Hi everyone! This is a question that combines questions about {caret}, {nnet}, multinomial logistic regression, and how to interpret the results of the functions of those packages.
I am trying to calculate and interpret the variable importance of a multinomial logistic regression I built using the multinom() function from the {nnet} R package. I want to measure the variable importance of each predictor variable contributing to the outcome variable, and the documentation of {caret} says that its function varImp() can do that. On the surface the code works in terms of generating some importance values, but what it doesn't do (I think - in the documentation or the function itself) is tell me how these values are calculated or what they actually are.
Here's my attempt at a reprex:
library(tidyverse)
library(nnet)
library(caret)
fit <- multinom(Species ~ ., data = iris) # fit model
varImp(fit)
My question is - what do these numbers mean, or how can I find out what they mean? (I've tried the package documentation) Is there an alternative way where I can get an estimate of the relative variable importance?
Thank you!
(Sorry - I've posted this question once on Stack Overflow but didn't get answer...)

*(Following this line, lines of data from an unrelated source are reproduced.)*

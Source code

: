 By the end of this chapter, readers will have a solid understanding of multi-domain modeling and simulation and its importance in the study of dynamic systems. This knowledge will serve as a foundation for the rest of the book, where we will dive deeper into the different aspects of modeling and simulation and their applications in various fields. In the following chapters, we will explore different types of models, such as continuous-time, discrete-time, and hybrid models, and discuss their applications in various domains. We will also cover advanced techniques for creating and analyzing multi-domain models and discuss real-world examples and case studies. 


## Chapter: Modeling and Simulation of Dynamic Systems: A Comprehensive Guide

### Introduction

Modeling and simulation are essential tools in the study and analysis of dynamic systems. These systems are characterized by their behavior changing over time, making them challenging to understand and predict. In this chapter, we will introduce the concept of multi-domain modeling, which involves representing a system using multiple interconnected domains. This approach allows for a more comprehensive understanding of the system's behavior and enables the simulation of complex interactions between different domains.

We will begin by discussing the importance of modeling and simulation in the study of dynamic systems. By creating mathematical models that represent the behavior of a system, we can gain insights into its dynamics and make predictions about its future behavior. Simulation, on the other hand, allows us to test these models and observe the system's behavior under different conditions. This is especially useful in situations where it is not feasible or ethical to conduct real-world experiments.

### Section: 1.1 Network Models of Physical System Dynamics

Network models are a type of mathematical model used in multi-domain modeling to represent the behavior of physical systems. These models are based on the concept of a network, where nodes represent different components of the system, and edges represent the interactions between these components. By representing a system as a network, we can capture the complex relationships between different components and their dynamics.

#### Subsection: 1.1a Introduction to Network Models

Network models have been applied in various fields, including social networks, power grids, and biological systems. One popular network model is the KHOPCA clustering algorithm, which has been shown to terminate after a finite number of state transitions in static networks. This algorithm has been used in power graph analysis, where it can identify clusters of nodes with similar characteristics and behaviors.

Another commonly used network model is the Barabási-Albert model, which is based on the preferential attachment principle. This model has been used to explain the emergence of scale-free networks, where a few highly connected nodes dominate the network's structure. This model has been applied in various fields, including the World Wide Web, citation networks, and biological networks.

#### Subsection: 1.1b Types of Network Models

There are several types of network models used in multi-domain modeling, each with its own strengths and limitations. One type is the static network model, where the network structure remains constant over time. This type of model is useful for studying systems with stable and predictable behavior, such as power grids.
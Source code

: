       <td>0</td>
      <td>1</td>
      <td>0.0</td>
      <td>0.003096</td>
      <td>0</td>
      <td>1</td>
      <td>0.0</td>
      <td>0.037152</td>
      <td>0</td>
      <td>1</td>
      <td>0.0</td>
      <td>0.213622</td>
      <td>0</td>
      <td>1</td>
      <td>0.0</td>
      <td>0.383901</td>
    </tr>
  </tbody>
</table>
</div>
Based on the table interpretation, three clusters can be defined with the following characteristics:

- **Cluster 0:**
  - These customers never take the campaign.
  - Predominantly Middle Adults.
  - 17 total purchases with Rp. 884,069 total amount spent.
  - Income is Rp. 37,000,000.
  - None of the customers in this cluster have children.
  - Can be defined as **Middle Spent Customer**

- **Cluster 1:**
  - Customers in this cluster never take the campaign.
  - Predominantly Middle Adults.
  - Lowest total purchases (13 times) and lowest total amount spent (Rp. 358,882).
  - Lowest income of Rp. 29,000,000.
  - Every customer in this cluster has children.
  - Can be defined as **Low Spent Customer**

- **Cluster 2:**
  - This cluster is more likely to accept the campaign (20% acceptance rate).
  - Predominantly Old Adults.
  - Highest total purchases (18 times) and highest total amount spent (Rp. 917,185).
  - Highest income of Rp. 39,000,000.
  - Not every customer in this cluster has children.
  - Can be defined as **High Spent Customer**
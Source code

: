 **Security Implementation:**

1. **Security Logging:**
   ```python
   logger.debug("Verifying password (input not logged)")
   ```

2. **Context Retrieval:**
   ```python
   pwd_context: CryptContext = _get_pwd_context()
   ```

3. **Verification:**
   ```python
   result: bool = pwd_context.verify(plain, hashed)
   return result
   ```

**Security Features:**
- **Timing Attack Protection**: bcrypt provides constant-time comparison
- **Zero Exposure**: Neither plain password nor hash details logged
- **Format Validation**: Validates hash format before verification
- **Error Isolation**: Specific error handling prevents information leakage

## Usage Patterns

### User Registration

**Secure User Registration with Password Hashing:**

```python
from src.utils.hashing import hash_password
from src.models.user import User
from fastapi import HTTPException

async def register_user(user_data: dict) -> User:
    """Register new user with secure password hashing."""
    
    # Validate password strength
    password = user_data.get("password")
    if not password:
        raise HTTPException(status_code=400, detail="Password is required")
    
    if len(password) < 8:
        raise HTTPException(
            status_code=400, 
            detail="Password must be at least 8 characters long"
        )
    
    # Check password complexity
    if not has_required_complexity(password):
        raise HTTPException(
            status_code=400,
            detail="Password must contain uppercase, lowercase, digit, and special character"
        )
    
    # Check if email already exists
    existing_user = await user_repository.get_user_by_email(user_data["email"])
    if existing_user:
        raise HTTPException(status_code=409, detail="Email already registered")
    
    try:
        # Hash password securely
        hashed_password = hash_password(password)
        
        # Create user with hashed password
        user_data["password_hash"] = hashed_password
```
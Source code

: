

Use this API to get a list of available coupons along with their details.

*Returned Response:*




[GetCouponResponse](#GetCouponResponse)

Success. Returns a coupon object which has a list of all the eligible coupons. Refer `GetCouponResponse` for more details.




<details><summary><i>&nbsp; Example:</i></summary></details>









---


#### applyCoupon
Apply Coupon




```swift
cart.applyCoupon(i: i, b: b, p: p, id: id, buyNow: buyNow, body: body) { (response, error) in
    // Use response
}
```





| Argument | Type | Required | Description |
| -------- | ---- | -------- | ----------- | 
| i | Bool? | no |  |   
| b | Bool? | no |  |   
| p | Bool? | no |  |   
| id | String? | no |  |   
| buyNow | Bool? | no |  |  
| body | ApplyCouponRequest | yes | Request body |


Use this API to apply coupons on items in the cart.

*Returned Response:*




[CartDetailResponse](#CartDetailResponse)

You say that you post the same issue on stack. Can u link it here? See the doc in the faq about cross-post
Now your question. The VarImp here is the sum of absolute value of coef of a variable.
# library(tidyverse)
library(nnet)
library(caret)
#> Le chargement a nécessité le package : lattice
#> Le chargement a nécessité le package : ggplot2
fit <- multinom(Species ~ ., data = iris) # fit model
#> # weights: 18 (10 variable)
#> initial value 164.791843
#> iter 10 value 16.177348
#> iter 20 value 7.111438
#> iter 30 value 6.182999
#> iter 40 value 5.984028
#> iter 50 value 5.961278
#> iter 60 value 5.954900
#> iter 70 value 5.951851
#> iter 80 value 5.950343
#> iter 90 value 5.949904
#> iter 100 value 5.949867
#> final value 5.949867
#> stopped after 100 iterations
fit
#> Call:
#> multinom(formula = Species ~ ., data = iris)
#>
#> Coefficients:
#> (Intercept) Sepal.Length Sepal.Width Petal.Length Petal.Width
#> versicolor 18.69037 -5.458424 -8.707401 14.24477 -3.097684
#> virginica -23.83628 -7.923634 -15.370769 23.65978 15.135301
#>
#> Residual Deviance: 11.89973
#> AIC: 31.89973
The method used in caret (and vip IIRC) is based on a paper by Gevrey et al (2003) for neural networks that uses weighted averages of the model coefficients.
Thanks @Rodrigue ! Good point noted on the cross-posting, I've now added the link to the original Stack Overflow post; I did let 23 days elapse before coming here - had no intention of spamming at all! Will watch out for this in the future.
Thanks for answering my question, that's really helpful!!